David Morris fqmorris at hotmail.com
Mon Feb 19 08:09:00 CST 2001


http://www.weeklywire.com/filmvault/austin/s/stendahlsyndromet1.html

"The Stendahl Syndrome
DIRECTED BY: Dario Argento
In the mid-19th century while on a tour of Italian architecture, the famed 
French author Stendahl found himself so overwhelmed by the beauty of what he 
was seeing that he slipped into a mysterious fugue state from which it took 
him days to recover. That's the titular syndrome of Argento's recent (it was 
shot in 1996) film, though, as fans of the Italian horror director may have 
guessed, it's little more than a suitably arcane jumping-off point for 
another of the filmmaker's bizarre examinations of madness, obsession, and 
bloodshed.

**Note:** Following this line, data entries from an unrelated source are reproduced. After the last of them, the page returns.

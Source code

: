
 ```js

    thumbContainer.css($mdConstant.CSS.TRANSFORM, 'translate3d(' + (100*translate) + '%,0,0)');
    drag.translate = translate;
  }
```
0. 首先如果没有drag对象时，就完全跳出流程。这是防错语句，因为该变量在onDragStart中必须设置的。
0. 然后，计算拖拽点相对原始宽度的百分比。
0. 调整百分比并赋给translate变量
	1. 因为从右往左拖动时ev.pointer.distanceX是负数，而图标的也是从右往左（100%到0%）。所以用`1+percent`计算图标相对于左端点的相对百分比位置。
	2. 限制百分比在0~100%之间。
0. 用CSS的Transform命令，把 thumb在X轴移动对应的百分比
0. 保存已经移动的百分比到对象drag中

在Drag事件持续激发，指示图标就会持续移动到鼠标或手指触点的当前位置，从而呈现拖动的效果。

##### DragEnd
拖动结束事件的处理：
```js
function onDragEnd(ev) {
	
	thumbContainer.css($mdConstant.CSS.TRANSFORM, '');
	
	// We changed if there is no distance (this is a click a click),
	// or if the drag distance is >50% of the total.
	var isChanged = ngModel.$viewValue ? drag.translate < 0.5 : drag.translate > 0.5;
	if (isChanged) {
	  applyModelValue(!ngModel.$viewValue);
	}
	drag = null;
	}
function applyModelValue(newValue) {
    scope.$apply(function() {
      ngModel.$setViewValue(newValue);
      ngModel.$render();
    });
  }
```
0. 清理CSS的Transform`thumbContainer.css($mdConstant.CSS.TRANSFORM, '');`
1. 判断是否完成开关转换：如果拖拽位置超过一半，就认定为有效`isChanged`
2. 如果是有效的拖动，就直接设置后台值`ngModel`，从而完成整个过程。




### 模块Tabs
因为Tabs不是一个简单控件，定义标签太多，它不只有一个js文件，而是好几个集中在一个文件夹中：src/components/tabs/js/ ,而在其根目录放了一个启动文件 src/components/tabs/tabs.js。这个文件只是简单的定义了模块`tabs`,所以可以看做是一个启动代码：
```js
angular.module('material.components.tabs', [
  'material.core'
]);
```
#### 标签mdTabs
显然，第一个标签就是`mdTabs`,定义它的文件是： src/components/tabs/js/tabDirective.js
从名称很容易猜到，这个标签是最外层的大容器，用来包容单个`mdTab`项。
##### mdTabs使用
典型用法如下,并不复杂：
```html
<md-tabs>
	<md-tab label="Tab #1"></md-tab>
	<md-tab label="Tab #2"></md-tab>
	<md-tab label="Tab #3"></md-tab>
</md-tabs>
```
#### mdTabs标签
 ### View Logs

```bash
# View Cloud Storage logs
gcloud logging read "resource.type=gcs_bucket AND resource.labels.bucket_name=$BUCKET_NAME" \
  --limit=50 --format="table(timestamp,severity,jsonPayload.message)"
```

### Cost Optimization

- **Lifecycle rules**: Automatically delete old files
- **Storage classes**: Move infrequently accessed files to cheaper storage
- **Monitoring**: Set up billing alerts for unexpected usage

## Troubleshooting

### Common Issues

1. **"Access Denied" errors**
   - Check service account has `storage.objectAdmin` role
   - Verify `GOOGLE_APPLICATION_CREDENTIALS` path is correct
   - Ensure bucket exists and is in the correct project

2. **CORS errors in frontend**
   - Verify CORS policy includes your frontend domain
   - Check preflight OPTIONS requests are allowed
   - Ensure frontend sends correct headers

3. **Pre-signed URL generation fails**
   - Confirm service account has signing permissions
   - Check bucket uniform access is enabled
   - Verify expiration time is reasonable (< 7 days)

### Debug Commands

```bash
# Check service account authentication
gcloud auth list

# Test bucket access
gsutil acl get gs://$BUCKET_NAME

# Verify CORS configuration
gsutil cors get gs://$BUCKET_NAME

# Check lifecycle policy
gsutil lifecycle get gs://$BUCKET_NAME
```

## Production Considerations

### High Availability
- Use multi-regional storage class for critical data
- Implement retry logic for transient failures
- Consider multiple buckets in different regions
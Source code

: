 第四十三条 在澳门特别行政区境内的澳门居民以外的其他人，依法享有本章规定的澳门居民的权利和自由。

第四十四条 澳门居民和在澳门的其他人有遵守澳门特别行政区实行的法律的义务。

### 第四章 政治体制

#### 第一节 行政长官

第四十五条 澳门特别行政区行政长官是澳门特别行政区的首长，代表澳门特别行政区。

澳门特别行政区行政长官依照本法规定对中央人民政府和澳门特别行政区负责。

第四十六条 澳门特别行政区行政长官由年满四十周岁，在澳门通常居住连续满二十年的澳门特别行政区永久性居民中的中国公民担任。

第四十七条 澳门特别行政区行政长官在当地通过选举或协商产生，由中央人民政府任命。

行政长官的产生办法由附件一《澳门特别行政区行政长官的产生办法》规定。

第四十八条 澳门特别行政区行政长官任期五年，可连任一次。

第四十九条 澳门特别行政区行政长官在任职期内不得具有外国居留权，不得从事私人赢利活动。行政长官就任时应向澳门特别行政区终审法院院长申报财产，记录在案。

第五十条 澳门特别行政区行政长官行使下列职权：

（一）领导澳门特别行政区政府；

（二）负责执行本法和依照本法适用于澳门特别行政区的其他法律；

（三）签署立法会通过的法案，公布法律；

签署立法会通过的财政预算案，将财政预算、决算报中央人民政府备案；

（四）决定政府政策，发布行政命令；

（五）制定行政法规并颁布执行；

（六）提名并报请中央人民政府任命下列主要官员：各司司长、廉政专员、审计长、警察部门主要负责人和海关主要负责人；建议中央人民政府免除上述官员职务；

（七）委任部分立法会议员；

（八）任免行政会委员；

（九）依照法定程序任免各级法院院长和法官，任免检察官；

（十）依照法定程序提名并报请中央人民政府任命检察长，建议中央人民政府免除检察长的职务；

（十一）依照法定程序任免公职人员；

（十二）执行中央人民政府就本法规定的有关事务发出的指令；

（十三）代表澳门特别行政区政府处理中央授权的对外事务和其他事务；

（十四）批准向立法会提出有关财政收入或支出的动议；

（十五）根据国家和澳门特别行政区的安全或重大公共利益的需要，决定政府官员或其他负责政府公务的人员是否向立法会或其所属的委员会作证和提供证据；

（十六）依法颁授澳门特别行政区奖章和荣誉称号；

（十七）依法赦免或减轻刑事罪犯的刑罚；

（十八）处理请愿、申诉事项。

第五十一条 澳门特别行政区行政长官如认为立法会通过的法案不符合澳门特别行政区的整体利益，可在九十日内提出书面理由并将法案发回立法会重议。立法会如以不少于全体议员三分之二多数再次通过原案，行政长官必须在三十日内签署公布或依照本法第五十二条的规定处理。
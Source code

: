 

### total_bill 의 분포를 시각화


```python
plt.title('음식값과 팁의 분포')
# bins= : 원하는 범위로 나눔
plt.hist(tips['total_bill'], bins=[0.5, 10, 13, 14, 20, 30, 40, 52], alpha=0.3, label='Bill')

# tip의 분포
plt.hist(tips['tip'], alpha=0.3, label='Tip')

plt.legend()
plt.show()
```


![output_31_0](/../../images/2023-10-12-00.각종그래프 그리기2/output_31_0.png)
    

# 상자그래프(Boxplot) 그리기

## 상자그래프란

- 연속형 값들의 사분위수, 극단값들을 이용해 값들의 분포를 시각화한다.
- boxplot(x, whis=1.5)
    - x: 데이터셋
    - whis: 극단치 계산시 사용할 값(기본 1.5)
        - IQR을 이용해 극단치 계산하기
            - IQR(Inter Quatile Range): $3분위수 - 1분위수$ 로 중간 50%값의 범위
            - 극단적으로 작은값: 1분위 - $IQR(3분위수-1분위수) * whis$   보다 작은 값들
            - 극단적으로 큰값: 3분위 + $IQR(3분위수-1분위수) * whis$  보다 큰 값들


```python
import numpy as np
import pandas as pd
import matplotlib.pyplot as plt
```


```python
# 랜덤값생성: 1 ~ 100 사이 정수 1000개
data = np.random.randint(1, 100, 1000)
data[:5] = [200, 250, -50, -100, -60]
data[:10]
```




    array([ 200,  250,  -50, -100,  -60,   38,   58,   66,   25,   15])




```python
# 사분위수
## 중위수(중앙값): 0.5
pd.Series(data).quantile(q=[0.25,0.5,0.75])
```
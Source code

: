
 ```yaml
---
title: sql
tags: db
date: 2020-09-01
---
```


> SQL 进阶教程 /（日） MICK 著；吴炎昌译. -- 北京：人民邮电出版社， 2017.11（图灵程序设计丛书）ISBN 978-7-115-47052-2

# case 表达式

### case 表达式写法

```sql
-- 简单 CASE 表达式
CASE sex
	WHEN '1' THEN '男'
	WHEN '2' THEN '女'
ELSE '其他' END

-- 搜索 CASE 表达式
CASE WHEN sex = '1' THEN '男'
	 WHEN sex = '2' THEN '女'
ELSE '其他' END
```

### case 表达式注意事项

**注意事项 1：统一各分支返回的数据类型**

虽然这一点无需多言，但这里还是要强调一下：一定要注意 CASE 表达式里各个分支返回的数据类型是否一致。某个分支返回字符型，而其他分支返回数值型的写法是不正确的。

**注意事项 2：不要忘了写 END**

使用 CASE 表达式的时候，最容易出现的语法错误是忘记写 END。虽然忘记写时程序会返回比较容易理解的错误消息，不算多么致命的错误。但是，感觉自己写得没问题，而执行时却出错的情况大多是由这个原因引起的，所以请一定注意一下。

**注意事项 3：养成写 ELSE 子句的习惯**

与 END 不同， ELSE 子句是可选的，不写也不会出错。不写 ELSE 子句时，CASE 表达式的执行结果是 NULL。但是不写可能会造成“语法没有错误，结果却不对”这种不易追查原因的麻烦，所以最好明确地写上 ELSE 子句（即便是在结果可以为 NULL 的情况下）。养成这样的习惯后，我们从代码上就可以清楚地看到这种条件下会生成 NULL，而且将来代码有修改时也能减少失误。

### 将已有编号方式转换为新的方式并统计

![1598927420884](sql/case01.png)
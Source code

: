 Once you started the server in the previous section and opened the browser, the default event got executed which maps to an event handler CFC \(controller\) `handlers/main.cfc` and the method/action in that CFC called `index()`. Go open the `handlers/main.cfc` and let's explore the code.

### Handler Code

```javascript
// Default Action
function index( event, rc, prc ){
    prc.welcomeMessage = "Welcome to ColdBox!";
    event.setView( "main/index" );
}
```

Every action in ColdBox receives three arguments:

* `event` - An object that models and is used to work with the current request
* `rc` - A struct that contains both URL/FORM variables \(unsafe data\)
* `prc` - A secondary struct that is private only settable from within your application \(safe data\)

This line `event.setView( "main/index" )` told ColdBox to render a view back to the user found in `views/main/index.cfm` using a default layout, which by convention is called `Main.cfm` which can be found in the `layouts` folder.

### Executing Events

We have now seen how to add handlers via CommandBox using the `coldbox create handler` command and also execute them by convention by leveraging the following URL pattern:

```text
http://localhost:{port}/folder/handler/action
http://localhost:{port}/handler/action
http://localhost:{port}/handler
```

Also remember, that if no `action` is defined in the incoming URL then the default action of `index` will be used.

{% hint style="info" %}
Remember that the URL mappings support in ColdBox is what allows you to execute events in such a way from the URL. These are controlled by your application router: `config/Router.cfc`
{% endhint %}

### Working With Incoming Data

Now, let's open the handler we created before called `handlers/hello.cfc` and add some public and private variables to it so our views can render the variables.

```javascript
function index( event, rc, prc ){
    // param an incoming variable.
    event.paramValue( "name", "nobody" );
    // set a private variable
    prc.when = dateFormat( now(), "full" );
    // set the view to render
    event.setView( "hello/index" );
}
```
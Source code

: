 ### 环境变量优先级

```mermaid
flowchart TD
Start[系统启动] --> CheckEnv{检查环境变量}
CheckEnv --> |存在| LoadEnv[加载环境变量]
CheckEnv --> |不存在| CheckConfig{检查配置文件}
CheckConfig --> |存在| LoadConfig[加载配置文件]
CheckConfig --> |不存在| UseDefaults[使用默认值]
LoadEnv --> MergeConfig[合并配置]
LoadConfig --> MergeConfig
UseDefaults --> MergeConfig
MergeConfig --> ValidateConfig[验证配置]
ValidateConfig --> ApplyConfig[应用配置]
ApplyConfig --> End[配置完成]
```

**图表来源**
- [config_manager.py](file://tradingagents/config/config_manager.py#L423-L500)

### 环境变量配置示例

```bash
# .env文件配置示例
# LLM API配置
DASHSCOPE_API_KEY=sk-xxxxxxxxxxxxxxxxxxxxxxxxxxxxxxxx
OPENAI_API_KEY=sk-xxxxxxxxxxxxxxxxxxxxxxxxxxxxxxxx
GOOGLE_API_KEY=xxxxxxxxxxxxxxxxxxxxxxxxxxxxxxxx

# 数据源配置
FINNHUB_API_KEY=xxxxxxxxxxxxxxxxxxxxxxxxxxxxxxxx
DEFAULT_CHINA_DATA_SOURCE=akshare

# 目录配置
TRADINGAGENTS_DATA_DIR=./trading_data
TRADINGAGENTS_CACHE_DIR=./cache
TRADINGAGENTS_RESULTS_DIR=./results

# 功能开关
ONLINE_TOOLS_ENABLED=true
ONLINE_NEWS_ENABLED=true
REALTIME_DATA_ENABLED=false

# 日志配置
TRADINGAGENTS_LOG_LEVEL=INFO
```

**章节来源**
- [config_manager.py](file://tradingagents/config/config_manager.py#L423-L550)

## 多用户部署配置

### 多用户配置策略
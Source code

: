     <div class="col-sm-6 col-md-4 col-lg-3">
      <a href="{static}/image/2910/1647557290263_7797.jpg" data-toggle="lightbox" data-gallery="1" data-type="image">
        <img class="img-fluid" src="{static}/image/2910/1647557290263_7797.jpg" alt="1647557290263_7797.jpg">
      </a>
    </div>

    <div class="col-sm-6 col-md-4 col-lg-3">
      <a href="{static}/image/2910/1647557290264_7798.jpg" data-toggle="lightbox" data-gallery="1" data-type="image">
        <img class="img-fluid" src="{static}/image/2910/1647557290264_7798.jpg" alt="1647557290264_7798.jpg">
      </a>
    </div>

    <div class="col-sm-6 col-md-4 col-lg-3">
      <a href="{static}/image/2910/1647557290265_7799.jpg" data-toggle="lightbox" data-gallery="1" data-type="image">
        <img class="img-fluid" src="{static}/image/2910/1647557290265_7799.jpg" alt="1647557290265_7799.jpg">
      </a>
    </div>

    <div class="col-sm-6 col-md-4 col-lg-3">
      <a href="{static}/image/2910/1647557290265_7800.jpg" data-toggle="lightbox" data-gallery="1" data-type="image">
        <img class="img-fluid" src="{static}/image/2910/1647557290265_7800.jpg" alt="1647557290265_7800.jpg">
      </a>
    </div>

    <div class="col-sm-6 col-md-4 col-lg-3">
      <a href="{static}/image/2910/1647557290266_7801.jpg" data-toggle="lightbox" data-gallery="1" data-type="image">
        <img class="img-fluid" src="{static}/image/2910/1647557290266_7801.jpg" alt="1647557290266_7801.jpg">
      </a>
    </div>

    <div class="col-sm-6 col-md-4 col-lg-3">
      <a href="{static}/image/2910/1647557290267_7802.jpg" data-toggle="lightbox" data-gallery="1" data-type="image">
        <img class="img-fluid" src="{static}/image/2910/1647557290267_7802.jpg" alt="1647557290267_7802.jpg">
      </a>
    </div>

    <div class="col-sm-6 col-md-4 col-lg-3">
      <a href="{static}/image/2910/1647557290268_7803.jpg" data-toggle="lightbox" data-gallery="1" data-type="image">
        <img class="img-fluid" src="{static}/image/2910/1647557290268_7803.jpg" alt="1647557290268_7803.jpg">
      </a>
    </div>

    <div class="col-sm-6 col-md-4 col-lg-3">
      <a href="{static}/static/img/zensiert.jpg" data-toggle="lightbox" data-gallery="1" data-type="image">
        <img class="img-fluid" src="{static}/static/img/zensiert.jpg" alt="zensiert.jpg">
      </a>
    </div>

Argento's daughter, Asia, plays Roman detective Anna Manni, who, 
as the film opens, finds herself inexorably drawn to a painting in the 
Uffizi gallery in Florence. Swooning, she collapses to the floor and dreams 
of actually entering the oceanic painting to swim (and caress) the fish 
within."

>From: "John Bailey" Mantissa, however, is suddenly struck by the colours of 
>the painting and , in a rare instance of Stendahl's Syndrome, sees the 
>colours shifting, drawing him back into a part of his mind which had until 
>now been fairly safely contained behind his sad and weary eyes (see the 
>first description of him on p.159 for the first reference to blond 
>seamstress and his suppression of her). His feelings here, previously 
>sublimated into a perverse desire for Botticelli's painting, are released 
>and he is struck with the realisation that his desire is, you got it, that 
>"dream of annihilation". Lacan would be useful here.